一)継ぐなと言った父
夕方のおぼろげな光が差し込む部屋に父は横たわっていた。
ある日、いつものように父を見舞いにきた彼に、
「お前はこの店を継がなくてもいい」病床の父が静かに、しっかりとした口調で語った。父は覚悟を決めていた。
「この100年以上続いた別子飴本舗は、自分の時代で終わりにしよう」
そう決めていた。
長い歴史を持つ別子飴本舗を父が経営するようになってから、いつかはこんな時が来るかも知れないと、心のどこかで感じていた。けれど、子供の頃の自分にとって別子飴本舗は、親戚のおじさんがやっているお店であり、自分の将来とつながっているとは考えてもいなかった。
だから中学生のころになり「僕は将来●●になる」という言葉をよく発言した。そのためには進学しなければならない、大学に行き、多くのことを学びたいと思った、そこで大学では●●を専攻した。
父とて思いもかけずこの店を継ぐことになり、職人気質で一本気な父が経営に奮闘するのを感じていた。
その頑張ってきた父の今の姿を見ると、子供の頃から思い描いていた自分の未来があっという間に音もなく消えていくのを感じた。
いつかは父の後を継がなければならないと感じながら、子供の頃から思い、自分が進み始めていた世界で生きてきた。

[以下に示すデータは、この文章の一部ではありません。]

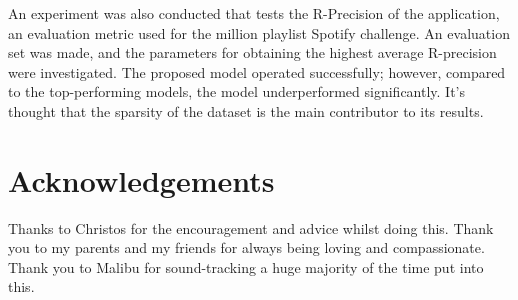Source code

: An experiment was also conducted that tests the R-Precision of the application, an evaluation metric used for the million playlist Spotify challenge. An evaluation set was made, and the parameters for obtaining the highest average R-precision were investigated. The proposed model operated successfully; however, compared to the top-performing models, the model underperformed significantly. It's thought that the sparsity of the dataset is the main contributor to its results.

\frontmatter

\singlespacing

\setlength{\parskip}{0ex} %

\clearpage
{}
\tableofcontents
\clearpage
{}
{}
\listoffigures
\clearpage
{}



\setlength{\parskip}{1ex plus 0.2ex minus 0.2ex} %

\onehalfspacing

\chapter{Acknowledgements}

Thanks to Christos for the encouragement and advice whilst doing this. Thank you to my parents and my friends for always being loving and compassionate. Thank you to Malibu for sound-tracking a huge majority of the time put into this.
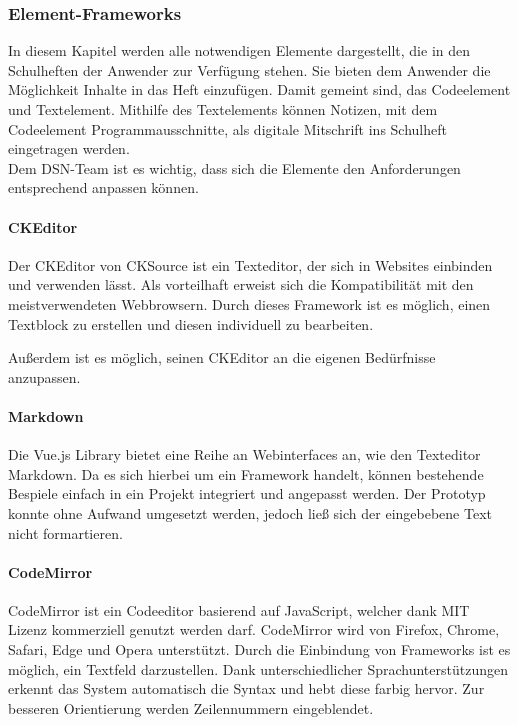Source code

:\subsubsection{Element-Frameworks}
In diesem Kapitel werden alle notwendigen Elemente dargestellt, die in den Schulheften der Anwender zur Verfügung stehen. Sie bieten dem Anwender die Möglichkeit Inhalte in das Heft einzufügen. Damit gemeint sind, das Codeelement und Textelement. Mithilfe des Textelements können Notizen, mit dem Codeelement Programmausschnitte, als digitale Mitschrift ins Schulheft eingetragen werden.\\
Dem DSN-Team ist es wichtig, dass sich die Elemente den Anforderungen entsprechend anpassen können.

\paragraph{CKEditor}
Der CKEditor von CKSource ist ein Texteditor, der sich in Websites einbinden und verwenden lässt. Als vorteilhaft erweist sich die Kompatibilität mit den meistverwendeten Webbrowsern. Durch dieses Framework ist es möglich, einen Textblock zu erstellen und diesen individuell zu bearbeiten.

Außerdem ist es möglich, seinen CKEditor an die eigenen Bedürfnisse anzupassen.\cite{CKEDITOR}


\paragraph{Markdown}
Die Vue.js Library bietet eine Reihe an Webinterfaces an, wie den Texteditor Markdown. Da es sich hierbei um ein Framework handelt, können bestehende Bespiele einfach in ein Projekt integriert und angepasst werden. Der Prototyp konnte ohne Aufwand umgesetzt werden, jedoch ließ sich der eingebebene Text nicht formartieren. \cite{MARKDOWN}


\paragraph{CodeMirror}
CodeMirror ist ein Codeeditor basierend auf JavaScript, welcher dank MIT Lizenz kommerziell genutzt werden darf. CodeMirror wird von Firefox, Chrome, Safari, Edge und Opera unterstützt. Durch die Einbindung von Frameworks ist es möglich, ein Textfeld darzustellen. Dank unterschiedlicher Sprachunterstützungen erkennt das System automatisch die Syntax und hebt diese farbig hervor. Zur besseren Orientierung werden Zeilennummern eingeblendet. \cite{CODEMIRROR}

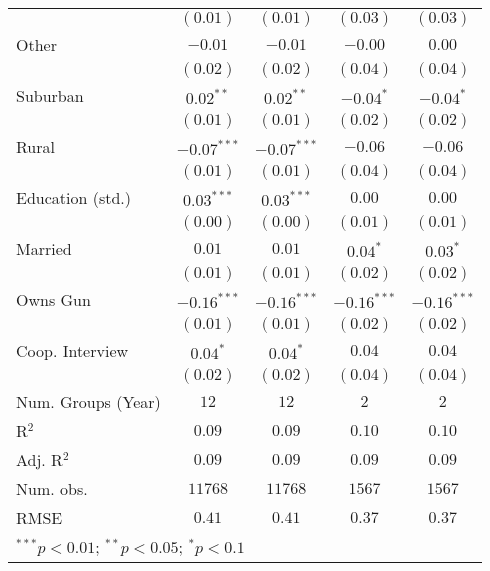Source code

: \begin{table}
\begin{center}
\begin{tabular}{l c c c c}
                        & $(0.01)$      & $(0.01)$      & $(0.03)$      & $(0.03)$      \\
Other                   & $-0.01$       & $-0.01$       & $-0.00$       & $0.00$        \\
                        & $(0.02)$      & $(0.02)$      & $(0.04)$      & $(0.04)$      \\
Suburban                & $0.02^{**}$   & $0.02^{**}$   & $-0.04^{*}$   & $-0.04^{*}$   \\
                        & $(0.01)$      & $(0.01)$      & $(0.02)$      & $(0.02)$      \\
Rural                   & $-0.07^{***}$ & $-0.07^{***}$ & $-0.06$       & $-0.06$       \\
                        & $(0.01)$      & $(0.01)$      & $(0.04)$      & $(0.04)$      \\
Education (std.)        & $0.03^{***}$  & $0.03^{***}$  & $0.00$        & $0.00$        \\
                        & $(0.00)$      & $(0.00)$      & $(0.01)$      & $(0.01)$      \\
Married                 & $0.01$        & $0.01$        & $0.04^{*}$    & $0.03^{*}$    \\
                        & $(0.01)$      & $(0.01)$      & $(0.02)$      & $(0.02)$      \\
Owns Gun                & $-0.16^{***}$ & $-0.16^{***}$ & $-0.16^{***}$ & $-0.16^{***}$ \\
                        & $(0.01)$      & $(0.01)$      & $(0.02)$      & $(0.02)$      \\
Coop. Interview         & $0.04^{*}$    & $0.04^{*}$    & $0.04$        & $0.04$        \\
                        & $(0.02)$      & $(0.02)$      & $(0.04)$      & $(0.04)$      \\
\midrule
Num. Groups (Year)      & $12$          & $12$          & $2$           & $2$           \\
R$^2$                   & $0.09$        & $0.09$        & $0.10$        & $0.10$        \\
Adj. R$^2$              & $0.09$        & $0.09$        & $0.09$        & $0.09$        \\
Num. obs.               & $11768$       & $11768$       & $1567$        & $1567$        \\
RMSE                    & $0.41$        & $0.41$        & $0.37$        & $0.37$        \\
\bottomrule
\multicolumn{5}{l}{\scriptsize{$^{***}p<0.01$; $^{**}p<0.05$; $^{*}p<0.1$}}
\end{tabular}
\label{table_school_alt_treat}
\end{center}
\end{table}
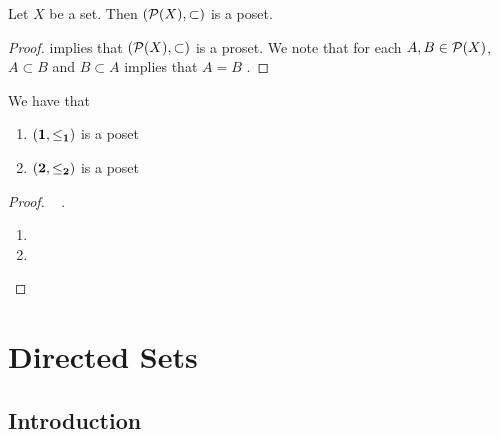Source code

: \documentclass{book}
\begin{document}
	\begin{ex} 
		Let $X$ be a set. Then $(\MP(X), \subset)$ is a poset.
	\end{ex}
	
	\begin{proof}
		 implies that $(\MP(X), \subset)$ is a proset. We note that for each $A,B \in \MP(X)$, $A \subset B$ and $B \subset A$ implies that $A = B$ . 
	\end{proof}
	
	\begin{ex} 
		We have that 
		\begin{enumerate}
			\item $(\1, \leq_{\1})$ is a poset
			\item $(\2, \leq_{\2})$ is a poset
		\end{enumerate}
	\end{ex}
	
	\begin{proof}\   .
		\begin{enumerate}
			\item 
			\item 
		\end{enumerate}
	\end{proof}
	
	
	
	
	
	
	
	
	
	
	
	
	
	
	
	
	
	
	
	
	
	
	
	
	
	
	
	
	
	
	
	
	
	
	
	
	\newpage
	\chapter{Directed Sets}
	
	\section{Introduction}
	
\end{document}

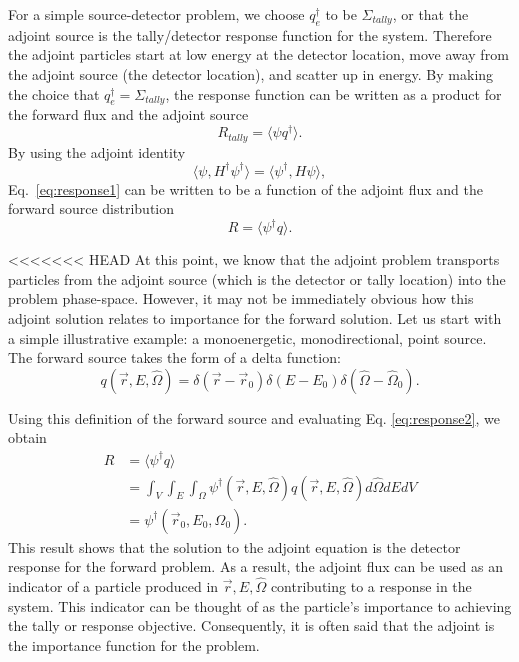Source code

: For a simple source-detector problem, we choose
$q_{e}^{\dagger}$ to be $\Sigma_{tally}$, or that the adjoint source is the
tally/detector response function
for the system. Therefore the adjoint particles start at low energy at the detector
location, move away from the adjoint source (the detector location), and scatter
up in energy.
 By making the choice that $q_{e}^{\dagger} = \Sigma_{tally}$, the
response function can be written as a product for the forward flux and the
adjoint source
\begin{equation}
  R_{tally} = \langle \psi q^{\dagger} \rangle .
  \label{eq:response1}
\end{equation}
By using the adjoint identity 
\begin{equation}
  \langle \psi, H^{\dagger} \psi^{\dagger} \rangle =
  \langle \psi^{\dagger}, H \psi \rangle ,
\end{equation}
Eq.\ \eqref{eq:response1} can be written to be a function of the
adjoint flux and the forward source distribution
\begin{equation}
  R = \langle \psi^{\dagger} q \rangle .
  \label{eq:response2}
\end{equation}

<<<<<<< HEAD
At this point, we know that the adjoint problem transports particles from the adjoint source (which is the detector or tally
location) into the problem phase-space. However, it may not be immediately obvious how this adjoint solution
relates to importance for the forward solution. Let us start with a simple
illustrative example: a monoenergetic, monodirectional, point source. The
forward source takes the form of a delta function:
\begin{equation*}
  q(\vec{r}, E, \hat{\Omega}) = \delta(\vec{r}-\vec{r}_0) \delta(E-E_0)
  \delta(\hat{\Omega}-\hat{\Omega}_0) .
\end{equation*}

Using this definition of the forward source and evaluating Eq.
\eqref{eq:response2}, we obtain
\begin{equation*}
  \begin{split}
    R &= \langle \psi^{\dagger} q \rangle \\
    &= \int_{V} \int_{E} \int_{\Omega} \psi^{\dagger}(\vec{r}, E, \hat{\Omega})
       q(\vec{r}, E, \hat{\Omega}) d\hat\Omega dE dV \\
       & = \psi^{\dagger}(\vec{r}_0, E_0, \hat{\Omega}_0).
\end{split}
\end{equation*}
This result shows that the solution to the adjoint equation is the detector
response for the forward problem. As a result, the adjoint flux can be used as
an indicator of a particle produced in $\vec{r}, E, \hat{\Omega}$ contributing
to a response in the system. This indicator can be thought of as the particle's
importance to achieving the tally or response objective. Consequently, it is
often said that the adjoint is the importance function for the problem.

しかし「継ぐな」という父の言葉で、おぼろげだった思いを決めた。
「自分が後を継ぐ」自分を育ててくれた父、苦しい時代を頑張ってきた父、その父に100年続くこの店を絶やした者と思わせることは息子として絶対に許せなかった。病床の父にそんな思いをさせることは絶対に出来なかった。
これからどんなことが待ち受けていようと、精一杯努力して、もしどうしてもダメになったら、店を閉めるときが来たなら、それの時は自分がその場に立っていよう。こうして秀司は、名実とも別子飴本舗の四代目の当主となった。
世間は好景気に沸き、瀬戸大橋時代と呼ばれる時期を迎えていた。
経済発展が進み始めたアジア諸国で生産された商品が次々と国内に流れ込んできた。地域の和菓子屋の多くが、生き残りをかけて、機械化し合理化をすすめ競争に打ち勝とうと必死な時代だった。
病床の父を守りたいと覚悟はしたものの、父が継ぐなというとおり、経営はたち直せるどころか、その日その日をどうやってしのいでいくのかという状況だった。